After nearly 20 years in law enforcement, Sandoval, 50, will now spend the next seven years in federal prison for his drug trafficking and theft – crimes that he committed while he was in uniform, wearing a badge and driving a sheriff’s patrol car.

He told Senior U.S. District Judge Judith Herrera at his sentencing hearing Thursday in Albuquerque that his conduct “made no sense.” He conceded that he had been “tempted by the money” and said he had disgraced his law enforcement agency, the public and his family.

But the judge had little sympathy for Sandoval, a single father with a daughter in high school.
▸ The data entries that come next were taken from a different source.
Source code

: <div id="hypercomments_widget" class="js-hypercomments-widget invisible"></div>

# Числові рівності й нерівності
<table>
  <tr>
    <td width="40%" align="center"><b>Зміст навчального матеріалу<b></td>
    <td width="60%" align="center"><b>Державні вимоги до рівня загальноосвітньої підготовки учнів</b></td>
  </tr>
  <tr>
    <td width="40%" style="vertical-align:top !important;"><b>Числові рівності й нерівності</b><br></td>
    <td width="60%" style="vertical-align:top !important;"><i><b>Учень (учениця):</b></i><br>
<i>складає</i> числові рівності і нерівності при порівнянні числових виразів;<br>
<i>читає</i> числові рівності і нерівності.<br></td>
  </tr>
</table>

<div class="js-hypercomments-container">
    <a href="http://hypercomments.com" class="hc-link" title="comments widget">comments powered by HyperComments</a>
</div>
“The idea that someone entrusted with a public duty to protect, serve and thwart violators of the law, that someone who is a police officer could commit these crimes was just shameful. It was also shocking,” Herrera said. “The breach of public trust you committed is bad enough, but to take cuts from some of these drug traffickers, it just takes it to a whole new level.”

Sandoval pleaded guilty in 2016 to one count of attempted possession with intent to distribute cocaine and two counts of theft of government property, which was related to FBI funds used in the undercover investigation.

“Defendant’s obvious motive was greed. His respectable salary as a deputy sheriff did not satisfy his astonishing avarice. So he preyed upon people who he thought were unlikely to report his criminal conduct to the police out of fear of exposing their own wrongdoing,” a U.S. attorney’s sentencing memorandum said.

“From these facts, it is difficult to tell whether Defendant regarded himself as more of a public servant or a perpetrator. But only a criminal would hide $4,200 in cash in the tailpipe of his truck,” Assistant U.S. Attorney Sean Sullivan wrote in the memorandum.

Sandoval was accused of demanding a cut of the drug trade that uses Interstate 25 north from Mexico to move the product in exchange for safe passage or a police escort to Colorado.

An incident on June 25, 2014, led to the undercover investigation by the New Mexico State Police and FBI. Sandoval stopped a car on I-25, stole $13,400 and confiscated the occupants’ marijuana. He let them go without a citation, but later that same day New Mexico State Police pulled over the same car on a routine stop along Interstate 40. The two men inside reported the earlier stop by Sandoval.

By December 2014, Sandoval had stolen another $7,500 from undercover agents posing as narcotics traffickers. He stole an additional $2,000 from the same undercover agents a month later.

“Indeed, Defendant escalated the level of criminal activity at every turn,” the memorandum said. Sandoval also recruited a friend to play the role of a Drug Enforcement Administration agent to convince “his victims that he had a lawful purpose for taking their money.”

The most “flagrant offense of all” occurred Feb. 28, 2015, when Sandoval accepted $10,000 to escort a load of cocaine through Colfax County without interference, the U.S. Attorney’s Office memorandum said.

A videotape of that encounter with an undercover law enforcement agent was played in federal court Thursday.

“I didn’t know what I was trying to do. I didn’t know who I was trying to be, but it was wrong,” an emotional Sandoval said after watching the video.

Sandoval, a Democrat, was a candidate for sheriff in 2014, served in the Air Force from 1988 to 1992, was an officer in the Raton and Clayton police departments and worked at the Colfax County jail in 2003, according to published reports.

“We all know police work is pretty noble work and can be pretty dangerous,” Herrera told Sandoval. “People who become law enforcement officers choose to protect the public. You became one of the people law enforcement needed to protect the public against.”